The reason we didn't do this - with domains as well - was because there's a very real difference between "this reuse is valid at the time it was created" and "this reuse will remain valid throughout a working authoring/editing lifecycle unless you change doctypes".

By validating that the document types provide equivalent constraints and markup capabilities, you can protect yourself against last-minute edits that break your publishing pipeline.

If your publishing pipeline can't be broken by the kinds of inclusion you're doing (in other words, it can tolerate unconstrained content or markup from unincluded domains), then it makes sense to turn that validation off.

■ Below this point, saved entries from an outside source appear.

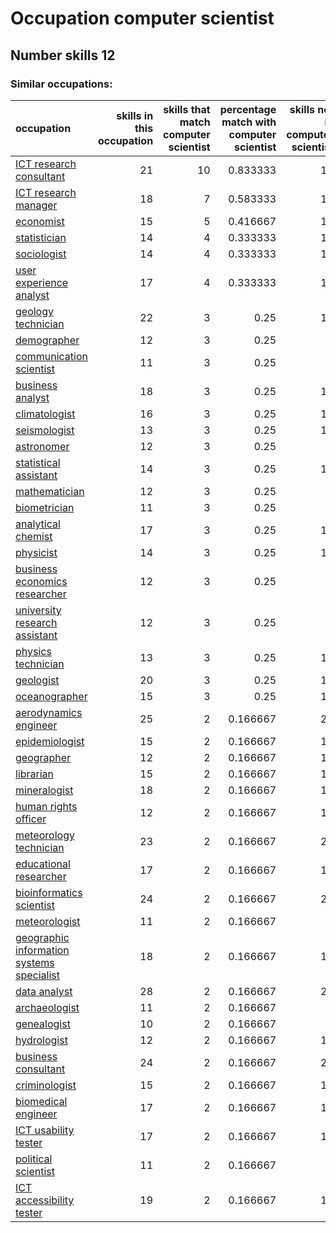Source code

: # Occupation computer scientist
## Number skills 12
### Similar occupations:
| occupation                                                                                |   skills in this occupation |   skills that match computer scientist |   percentage match with computer scientist |   skills not in computer scientist |
|:------------------------------------------------------------------------------------------|----------------------------:|---------------------------------------:|-------------------------------------------:|-----------------------------------:|
| [ICT research consultant](ICT_research_consultant.md)                                     |                          21 |                                     10 |                                   0.833333 |                                 11 |
| [ICT research manager](ICT_research_manager.md)                                           |                          18 |                                      7 |                                   0.583333 |                                 11 |
| [economist](economist.md)                                                                 |                          15 |                                      5 |                                   0.416667 |                                 10 |
| [statistician](statistician.md)                                                           |                          14 |                                      4 |                                   0.333333 |                                 10 |
| [sociologist](sociologist.md)                                                             |                          14 |                                      4 |                                   0.333333 |                                 10 |
| [user experience analyst](user_experience_analyst.md)                                     |                          17 |                                      4 |                                   0.333333 |                                 13 |
| [geology technician](geology_technician.md)                                               |                          22 |                                      3 |                                   0.25     |                                 19 |
| [demographer](demographer.md)                                                             |                          12 |                                      3 |                                   0.25     |                                  9 |
| [communication scientist](communication_scientist.md)                                     |                          11 |                                      3 |                                   0.25     |                                  8 |
| [business analyst](business_analyst.md)                                                   |                          18 |                                      3 |                                   0.25     |                                 15 |
| [climatologist](climatologist.md)                                                         |                          16 |                                      3 |                                   0.25     |                                 13 |
| [seismologist](seismologist.md)                                                           |                          13 |                                      3 |                                   0.25     |                                 10 |
| [astronomer](astronomer.md)                                                               |                          12 |                                      3 |                                   0.25     |                                  9 |
| [statistical assistant](statistical_assistant.md)                                         |                          14 |                                      3 |                                   0.25     |                                 11 |
| [mathematician](mathematician.md)                                                         |                          12 |                                      3 |                                   0.25     |                                  9 |
| [biometrician](biometrician.md)                                                           |                          11 |                                      3 |                                   0.25     |                                  8 |
| [analytical chemist](analytical_chemist.md)                                               |                          17 |                                      3 |                                   0.25     |                                 14 |
| [physicist](physicist.md)                                                                 |                          14 |                                      3 |                                   0.25     |                                 11 |
| [business economics researcher](business_economics_researcher.md)                         |                          12 |                                      3 |                                   0.25     |                                  9 |
| [university research assistant](university_research_assistant.md)                         |                          12 |                                      3 |                                   0.25     |                                  9 |
| [physics technician](physics_technician.md)                                               |                          13 |                                      3 |                                   0.25     |                                 10 |
| [geologist](geologist.md)                                                                 |                          20 |                                      3 |                                   0.25     |                                 17 |
| [oceanographer](oceanographer.md)                                                         |                          15 |                                      3 |                                   0.25     |                                 12 |
| [aerodynamics engineer](aerodynamics_engineer.md)                                         |                          25 |                                      2 |                                   0.166667 |                                 23 |
| [epidemiologist](epidemiologist.md)                                                       |                          15 |                                      2 |                                   0.166667 |                                 13 |
| [geographer](geographer.md)                                                               |                          12 |                                      2 |                                   0.166667 |                                 10 |
| [librarian](librarian.md)                                                                 |                          15 |                                      2 |                                   0.166667 |                                 13 |
| [mineralogist](mineralogist.md)                                                           |                          18 |                                      2 |                                   0.166667 |                                 16 |
| [human rights officer](human_rights_officer.md)                                           |                          12 |                                      2 |                                   0.166667 |                                 10 |
| [meteorology technician](meteorology_technician.md)                                       |                          23 |                                      2 |                                   0.166667 |                                 21 |
| [educational researcher](educational_researcher.md)                                       |                          17 |                                      2 |                                   0.166667 |                                 15 |
| [bioinformatics scientist](bioinformatics_scientist.md)                                   |                          24 |                                      2 |                                   0.166667 |                                 22 |
| [meteorologist](meteorologist.md)                                                         |                          11 |                                      2 |                                   0.166667 |                                  9 |
| [geographic information systems specialist](geographic_information_systems_specialist.md) |                          18 |                                      2 |                                   0.166667 |                                 16 |
| [data analyst](data_analyst.md)                                                           |                          28 |                                      2 |                                   0.166667 |                                 26 |
| [archaeologist](archaeologist.md)                                                         |                          11 |                                      2 |                                   0.166667 |                                  9 |
| [genealogist](genealogist.md)                                                             |                          10 |                                      2 |                                   0.166667 |                                  8 |
| [hydrologist](hydrologist.md)                                                             |                          12 |                                      2 |                                   0.166667 |                                 10 |
| [business consultant](business_consultant.md)                                             |                          24 |                                      2 |                                   0.166667 |                                 22 |
| [criminologist](criminologist.md)                                                         |                          15 |                                      2 |                                   0.166667 |                                 13 |
| [biomedical engineer](biomedical_engineer.md)                                             |                          17 |                                      2 |                                   0.166667 |                                 15 |
| [ICT usability tester](ICT_usability_tester.md)                                           |                          17 |                                      2 |                                   0.166667 |                                 15 |
| [political scientist](political_scientist.md)                                             |                          11 |                                      2 |                                   0.166667 |                                  9 |
| [ICT accessibility tester](ICT_accessibility_tester.md)                                   |                          19 |                                      2 |                                   0.166667 |                                 17 |
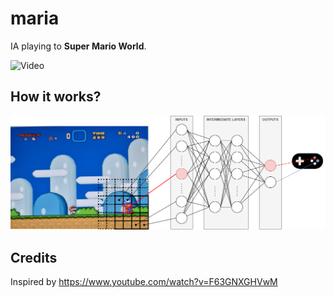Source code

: # maria

IA playing to **Super Mario World**.

![Video](https://github.com/pinguet62/maria/blob/main/video.gif?raw=true)

## How it works?

![Schema](https://github.com/pinguet62/maria/blob/main/schema.png?raw=true)

## Credits

Inspired by https://www.youtube.com/watch?v=F63GNXGHVwM

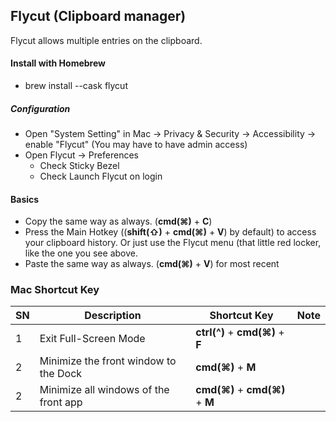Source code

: 
## Flycut (Clipboard manager)
Flycut allows multiple entries on the clipboard.

#### Install with Homebrew
- brew install --cask flycut
##### Configuration
- Open "System Setting" in Mac -> Privacy & Security -> Accessibility -> enable "Flycut" (You may have to have admin access)
- Open Flycut -> Preferences
  - Check Sticky Bezel
  - Check Launch Flycut on login
#### Basics
- Copy the same way as always. (**cmd(⌘)** + **C**)
- Press the Main Hotkey ((**shift(⇧)** + **cmd(⌘)** + **V**) by default) to access your clipboard history. Or just use the Flycut menu (that little red locker, like the one you see above.
- Paste the same way as always. (**cmd(⌘)** + **V**) for most recent

 


### Mac Shortcut Key
| SN | Description | Shortcut Key | Note |
| -- | ----------- | ----------- | --------------- |
| 1 | Exit Full-Screen Mode | **ctrl(^)** + **cmd(⌘)** + **F** |  |
| 2 | Minimize the front window to the Dock | **cmd(⌘)** + **M** |  |
| 2 | Minimize all windows of the front app | **cmd(⌘)** + **cmd(⌘)** + **M** |  |
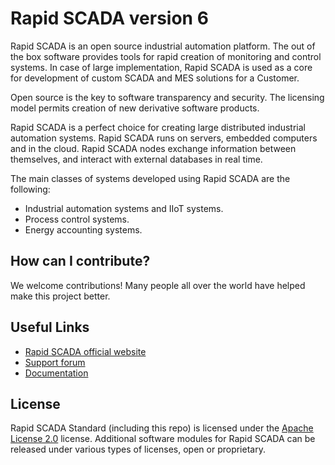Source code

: # Rapid SCADA version 6
Rapid SCADA is an open source industrial automation platform. The out of the box software provides tools for rapid creation of monitoring and control systems. In case of large implementation, Rapid SCADA is used as a core for development of custom SCADA and MES solutions for a Customer.

Open source is the key to software transparency and security. The licensing model permits creation of new derivative software products.

Rapid SCADA is a perfect choice for creating large distributed industrial automation systems. Rapid SCADA runs on servers, embedded computers and in the cloud. Rapid SCADA nodes exchange information between themselves, and interact with external databases in real time.

The main classes of systems developed using Rapid SCADA are the following:

* Industrial automation systems and IIoT systems.
* Process control systems.
* Energy accounting systems.

## How can I contribute?

We welcome contributions! Many people all over the world have helped make this project better.

## Useful Links
* [Rapid SCADA official website](https://rapidscada.org/)
* [Support forum](https://forum.rapidscada.org/)
* [Documentation](https://rapidscada.net/docs/en/latest/)

## License

Rapid SCADA Standard (including this repo) is licensed under the [Apache License 2.0](LICENSE.TXT) license. Additional software modules for Rapid SCADA can be released under various types of licenses, open or proprietary.
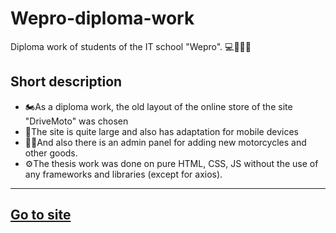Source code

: # Wepro-diploma-work
Diploma work of students of the IT school "Wepro". 💻👩‍🎓🏬
## Short description
- 🏍As a diploma work, the old layout of the online store of the site "DriveMoto" was chosen <br>
- 📱The site is quite large and also has adaptation for mobile devices <br>
- 👨‍💻And also there is an admin panel for adding new motorcycles and other goods.
- ⚙️The thesis work was done on pure HTML, CSS, JS without the use of any frameworks and libraries (except for axios).
<hr>
<h2><a href="https://www.diploma-shx.netlify.app">Go to site<a/></h2>

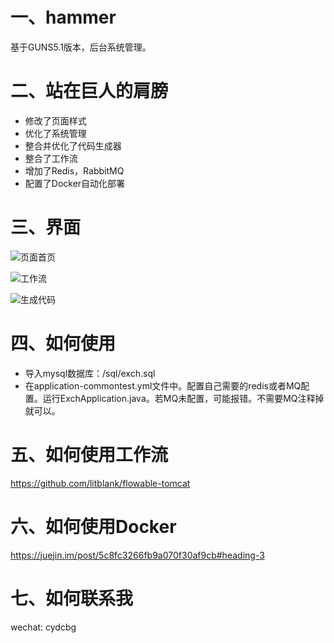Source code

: # 一、hammer
基于GUNS5.1版本，后台系统管理。

# 二、站在巨人的肩膀
- 修改了页面样式
- 优化了系统管理
- 整合并优化了代码生成器
- 整合了工作流
- 增加了Redis，RabbitMQ
- 配置了Docker自动化部署

# 三、界面
![页面首页](https://note.youdao.com/yws/api/personal/file/259D0A23A9144137BB3B7A2082A5FED8?method=download&shareKey=ec751df1b2d68b17d4ff8a3bf8774ba7)

![工作流](https://note.youdao.com/yws/api/personal/file/E40D679223944571BCA1E4386025A9D6?method=download&shareKey=29d239f4e4d38163644077a971b8237a)

![生成代码](https://note.youdao.com/yws/api/personal/file/D271EEFEAD5D474BA9533FFA59793C5D?method=download&shareKey=a30ca8d32ec029801482d90250014872)

# 四、如何使用
- 导入mysql数据库：/sql/exch.sql
- 在application-commontest.yml文件中。配置自己需要的redis或者MQ配置。运行ExchApplication.java。若MQ未配置，可能报错。不需要MQ注释掉就可以。

# 五、如何使用工作流
https://github.com/litblank/flowable-tomcat

# 六、如何使用Docker
https://juejin.im/post/5c8fc3266fb9a070f30af9cb#heading-3

# 七、如何联系我
wechat: cydcbg

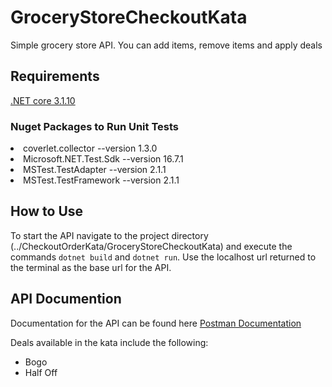 # GroceryStoreCheckoutKata

Simple grocery store API. You can add items, remove items and apply deals

## Requirements
[.NET core 3.1.10](https://dotnet.microsoft.com/download)

### Nuget Packages to Run Unit Tests
<li>coverlet.collector --version 1.3.0</li>
<li>Microsoft.NET.Test.Sdk --version 16.7.1</li>
<li>MSTest.TestAdapter --version 2.1.1</li>
<li>MSTest.TestFramework --version 2.1.1</li>

## How to Use
To start the API navigate to the project directory (../CheckoutOrderKata/GroceryStoreCheckoutKata) and execute the commands `dotnet build` and `dotnet run`. Use the localhost url returned to the terminal as the base url for the API.

## API Documention
Documentation for the API can be found here [Postman Documentation](https://documenter.getpostman.com/view/4352737/Tz5p6dS4)

Deals available in the kata include the following:
- Bogo
- Half Off
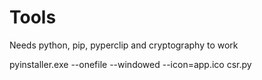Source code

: # Tools

Needs python, pip, pyperclip and cryptography to work

pyinstaller.exe --onefile --windowed --icon=app.ico csr.py
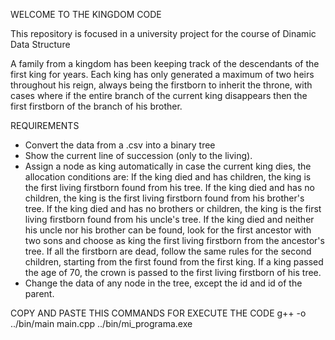 WELCOME TO THE KINGDOM CODE

This repository is focused in a university project for the course of Dinamic Data Structure

A family from a kingdom has been keeping track of the descendants of the first king for years. Each king has only generated a maximum of two heirs throughout his reign, always being the firstborn to inherit the throne, with cases where if the entire branch of the current king disappears then the first firstborn of the branch of his brother.

REQUIREMENTS
- Convert the data from a .csv into a binary tree
- Show the current line of succession (only to the living).
- Assign a node as king automatically in case the current king dies, the allocation conditions are:
    If the king died and has children, the king is the first living firstborn found from his tree.
    If the king died and has no children, the king is the first living firstborn found from his brother's tree.
    If the king died and has no brothers or children, the king is the first living firstborn found from his uncle's tree.
    If the king died and neither his uncle nor his brother can be found, look for the first ancestor with two sons and choose as king the first living firstborn from the ancestor's tree.
    If all the firstborn are dead, follow the same rules for the second children, starting from the first found from the first king.
    If a king passed the age of 70, the crown is passed to the first living firstborn of his tree.
- Change the data of any node in the tree, except the id and id of the parent.

COPY AND PASTE THIS COMMANDS FOR EXECUTE THE CODE
g++ -o ../bin/main main.cpp
../bin/mi_programa.exe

But if your processing chain depends on tight/specific markup, and will be broken by incoming markup that is looser/unexpected, then validating compatibility of the document types is much stronger and more reliable than validating compatibility of the specific content at a single point in time (the time the reuse relationship is created).

There are other ways to accomplish the same kind of strong validation - for example, I can imagine setting up a testing rule that says every time you change a reused element, you must revalidate every reusing document - but the current DITA approach works with distributed systems and with no dependency on special technologies or even a CMS.

Again, I'm in favour of making "loose" conref the default, and documenting that clearly in DITA 1.3,

But changing to a model that only ever checks content validity (ie that content is ok to reuse right here), and never checks context validity (ie that markup relationship is always ok to reuse, no matter what changes in its content) would sacrifice something of real value: the ability to make valid reuse relationships that aren't vulnerable to changes in the reused content.

Michael Priestley, Senior Technical Staff Member (STSM)
Total Information Experience (TIE) Technology Strategist
mpriestl@ca.ibm.com
http://dita.xml.org/blog/25



From:        "Jeremy H. Griffith" <jeremy@omsys.com>
To:        dita-comment@lists.oasis-open.org,
Cc:        Joe Pairman <joepairman@gmail.com>
Date:        12/16/2013 08:37 AM
Subject:        Re: [dita-comment] Remove or change emphasis of spec section on constraint compatibility?




On Mon, 16 Dec 2013 15:26:04 +0800, Joe Pairman <joepairman@gmail.com> wrote:
>
>The constraints rules are intended to prevent (or at least discourage) the
>transclusion of less-constrained content into a more-constrained context.

The real purpose of that is to ensure that the document
resulting from the resolution of the conrefs is still valid
DITA.  I don't see any other purpose.

That's less restrictive than the spec requirement that the
imported element have an equally or more constrained content
model.  For example, the imported content may be only text,
even though the content model allows other elements.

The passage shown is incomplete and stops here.